If you expect to overload the buss bar in the present environment it occupies, reduce the temperature of the buss bar material.
 
Make sure those connections are on your regular basis list of areas to check with the infrared camera. And don't fall into the trap of checking when the shop is empty because there is nobody to bother you.
 
Back when I worked on railroad passenger cars, the cars were equipped with all 32 volt DC lighting & power systems. These were fed by axle-driven generators with a large battery bank. We had a silver plating setup in the shop that we used to plate all the 1/4" x 2" bus bars and knife switch contact areas on each car's switchgear. The bus bar joints ran cooler when we plated them.

Sorry, but I don't have any numbers - this was 40+ years ago
 
We shipped thousands of locomotive braking and reversing switch contacts that had the connections tin plated, never had a complaint. I never could get a clear statement of the currents but each contact carried 500 horsepower. The power was generated as three phase AC and full wave bridge rectified and the entire load was carried on one set of buss bars, also tin plated. The connection area was not more than 3 square inches. We never got one back that showed arcing at these connections.

Bill
 
I used to work in the power transmission industry.
We made switches up to 5000 amps and I forget how
many KW. We would do heat tests with 5000 amps at
2 volts. Usually copper anti-seize was used on the
terminal pads. We used to use silver anti-seize,
but found the copper based stuff was 90% as good
and cost much less. That is what we shipped all
our switches with. The contacts were however plated
with silver.

--Doozer
 
Looking at a bolted bus bar connection, with some serious amperage and minimum surface area.
Material is silver plated 110 copper.
About 1200 amps per square inch of contact surface.

Any experience using a silver grease, to enhance conduction, and reduce resistance?
Any other products come to mind?

Thanks again.
That is quite a lot, considering that ”normal” rating for the bus bar itself is about 1kA/sqin!
What is the current density in the busbars itself? Makes difference if you run the busbars already extra hot and toasty and want to add some contact resistance losses on top of that.
 
Bus bars I have worked were bolted together using spring (belvue?) washers to keep connections tight over time.

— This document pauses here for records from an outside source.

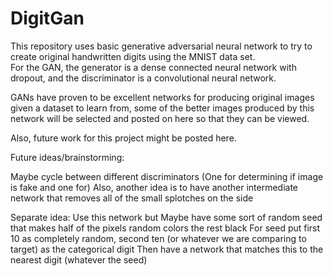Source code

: # DigitGan
This repository uses basic generative adversarial neural network to try to create original handwritten digits using the MNIST data set.  
For the GAN, the generator is a dense connected neural network with dropout, and the discriminator is a convolutional neural network.

GANs have proven to be excellent networks for producing original images given a dataset to learn from, some of the better images produced
by this network will be selected and posted on here so that they can be viewed.

Also, future work for this project might be posted here.

Future ideas/brainstorming:

Maybe cycle between different discriminators (One for determining if image is fake and one for)
Also, another idea is to have another intermediate network that removes all of the small splotches on the side

Separate idea:
Use this network but 
Maybe have some sort of random seed that makes half of the pixels random colors the rest black
For seed put first 10 as completely random, second ten (or whatever we are comparing to target) as the categorical digit
Then have a network that matches this to the nearest digit (whatever the seed)


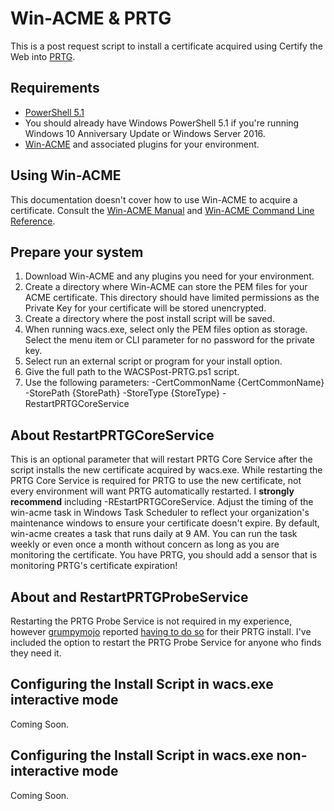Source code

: # Win-ACME & PRTG

This is a post request script to install a certificate acquired using Certify the Web into [PRTG](https://www.paessler.com/prtg).

## Requirements

* [PowerShell 5.1](https://docs.microsoft.com/en-us/skypeforbusiness/set-up-your-computer-for-windows-powershell/download-and-install-windows-powershell-5-1)
* You should already have Windows PowerShell 5.1 if you're running Windows 10 Anniversary Update or Windows Server 2016.
* [Win-ACME](https://www.win-acme.com/) and associated plugins for your environment.

## Using Win-ACME

This documentation doesn't cover how to use Win-ACME to acquire a certificate. Consult the [Win-ACME Manual](https://www.win-acme.com/manual/getting-started) and [Win-ACME Command Line Reference](https://www.win-acme.com/reference/cli).

## Prepare your system

1. Download Win-ACME and any plugins you need for your environment.
2. Create a directory where Win-ACME can store the PEM files for your ACME certificate. This directory should have limited permissions as the Private Key for your certificate will be stored unencrypted.
3. Create a directory where the post install script will be saved.
4. When running wacs.exe, select only the PEM files option as storage. Select the menu item or CLI parameter for no password for the private key.
5. Select run an external script or program for your install option.
6. Give the full path to the WACSPost-PRTG.ps1 script.
7. Use the following parameters: -CertCommonName {CertCommonName} -StorePath {StorePath} -StoreType {StoreType} -RestartPRTGCoreService

## About RestartPRTGCoreService

This is an optional parameter that will restart PRTG Core Service after the script installs the new certificate acquired by wacs.exe. While restarting the PRTG Core Service is required for PRTG to use the new certificate, not every environment will want PRTG automatically restarted. I **strongly recommend** including -REstartPRTGCoreService. Adjust the timing of the win-acme task in Windows Task Scheduler to reflect your organization's maintenance windows to ensure your certificate doesn't expire. By default, win-acme creates a task that runs daily at 9 AM. You can run the task weekly or even once a month without concern as long as you are monitoring the certificate. You have PRTG, you should add a sensor that is monitoring PRTG's certificate expiration!

## About and RestartPRTGProbeService

Restarting the PRTG Probe Service is not required in my experience, however [grumpymojo](https://github.com/grumpymojo) reported [having to do so](https://github.com/andyzib/LetsEncrypt-PRTG/issues/2) for their PRTG install. I've included the option to restart the PRTG Probe Service for anyone who finds they need it.

## Configuring the Install Script in wacs.exe interactive mode

Coming Soon.

## Configuring the Install Script in wacs.exe non-interactive mode

Coming Soon.
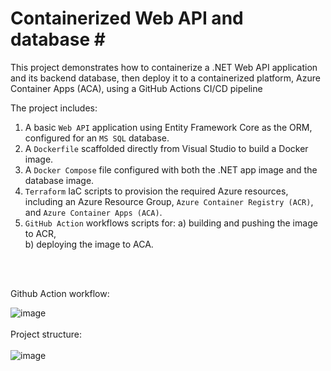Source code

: # Containerized Web API and database <span>#</span>


This project demonstrates how to containerize a .NET Web API application and its backend database, then deploy it to a containerized platform, Azure Container Apps (ACA), using a GitHub Actions CI/CD pipeline

The project includes:
1) A basic `Web API` application using Entity Framework Core as the ORM, configured for an `MS SQL` database.<br>
2) A `Dockerfile` scaffolded directly from Visual Studio to build a Docker image.<br>
3) A `Docker Compose` file configured with both the .NET app image and the database image.<br>
4) `Terraform` IaC scripts to provision the required Azure resources, including an Azure Resource Group, `Azure Container Registry (ACR)`, and `Azure Container Apps (ACA)`.<br>
5) `GitHub Action` workflows scripts for:
   a) building and pushing the image to ACR,<br>
   b) deploying the image to ACA.<br>
 
<br>

<br>


Github Action workflow: <br>

![image](https://github.com/user-attachments/assets/0431ec7f-0599-4ee7-8d0e-111cea732313)
<br><br>
Project structure:<br><br>
![image](https://github.com/user-attachments/assets/d4d7aecb-93b1-4f30-9133-6d38d06d5560)
<br>

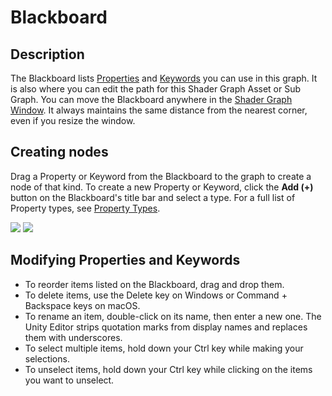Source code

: # Blackboard

## Description
The Blackboard lists [Properties](https://docs.unity3d.com/Manual/SL-Properties.html) and [Keywords](Keywords) you can use in this graph. It is also where you can edit the path for this Shader Graph Asset or Sub Graph.
You can move the Blackboard anywhere in the [Shader Graph Window](Shader-Graph-Window). It always maintains the same distance from the nearest corner, even if you resize the window.


## Creating nodes
Drag a Property or Keyword from the Blackboard to the graph to create a node of that kind. To create a new Property or Keyword, click the **Add (+)** button on the Blackboard's title bar and select a type. For a full list of Property types, see [Property Types](Property-Types).


![](images/blackboard_shadergraph_path.png) ![](images/blackboard_subgraph_path.png)

## Modifying Properties and Keywords
* To reorder items listed on the Blackboard, drag and drop them. 
* To delete items, use the Delete key on Windows or Command + Backspace keys on macOS. 
* To rename an item, double-click on its name, then enter a new one. The Unity Editor strips quotation marks from display names and replaces them with underscores. 
* To select multiple items, hold down your Ctrl key while making your selections. 
* To unselect items, hold down your Ctrl key while clicking on the items you want to unselect.
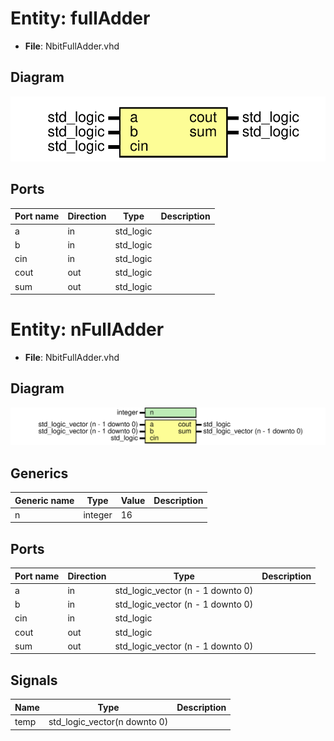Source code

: 
# Entity: fullAdder

- **File**: NbitFullAdder.vhd
## Diagram

![Diagram](FullAdder.svg "Diagram")
## Ports

| Port name | Direction | Type      | Description |
| --------- | --------- | --------- | ----------- |
| a         | in        | std_logic |             |
| b         | in        | std_logic |             |
| cin       | in        | std_logic |             |
| cout      | out       | std_logic |             |
| sum       | out       | std_logic |             |



# Entity: nFullAdder

- **File**: NbitFullAdder.vhd
## Diagram

![Diagram](NbitFullAdder.svg "Diagram")
## Generics

| Generic name | Type    | Value | Description |
| ------------ | ------- | ----- | ----------- |
| n            | integer | 16    |             |
## Ports

| Port name | Direction | Type                              | Description |
| --------- | --------- | --------------------------------- | ----------- |
| a         | in        | std_logic_vector (n - 1 downto 0) |             |
| b         | in        | std_logic_vector (n - 1 downto 0) |             |
| cin       | in        | std_logic                         |             |
| cout      | out       | std_logic                         |             |
| sum       | out       | std_logic_vector (n - 1 downto 0) |             |
## Signals

| Name | Type                         | Description |
| ---- | ---------------------------- | ----------- |
| temp | std_logic_vector(n downto 0) |             |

Same around here. Belleville washers are pretty much standard on bus bar bolting. 50 000 amp bus bars have more than a few bolts to tighten.
 
I just bought a small tube of silver conductive grease MG chemicals #8463 for a different purpose as we use a copper braided battery ground cable to bond the boat propeller shaft , Thought it might help to keep corrosion and wear down, haven't tried it yet but I did put an ohm meter across a dab of it and it doesn't seem to be as conductive as I would think. Seems similar to No-lox used for electrical wiring with dissimilar metals. I like the idea of copper never seize, should of tried that, a lot cheaper. I see more than 1 K ohm across a dab of this stuff so doesn't seem that conductive to me but maybe it is in a thinner film thickness?
8463 - Silver Conductive Grease - Conductive Greases | MG Chemicals
 
Be sure you have electrical grease, not heat transfer grease. Electrical grease is normally used on draw out circuit breaker stubs. Clean joints, silver plated or bright acid tin plated. The handbook says to use petrolatum or other special compounds to exclude air. No particular clamping pressures are given, but the tighter the better. One item to be careful of is thermal expansion. 1000 amp per sq inch is standard max current density for open buss bar. The actual density is determined by a heating test, max average temp of 30C over 40C ambient. Max spot temp is 35C.

Tom
 
I've never heard of using any kind of grease to increase conduction in electrical connections, only as an anti-seize, or to prevent corrosion. Silver conductive grease is normally for heat conduction, not electrical conduction.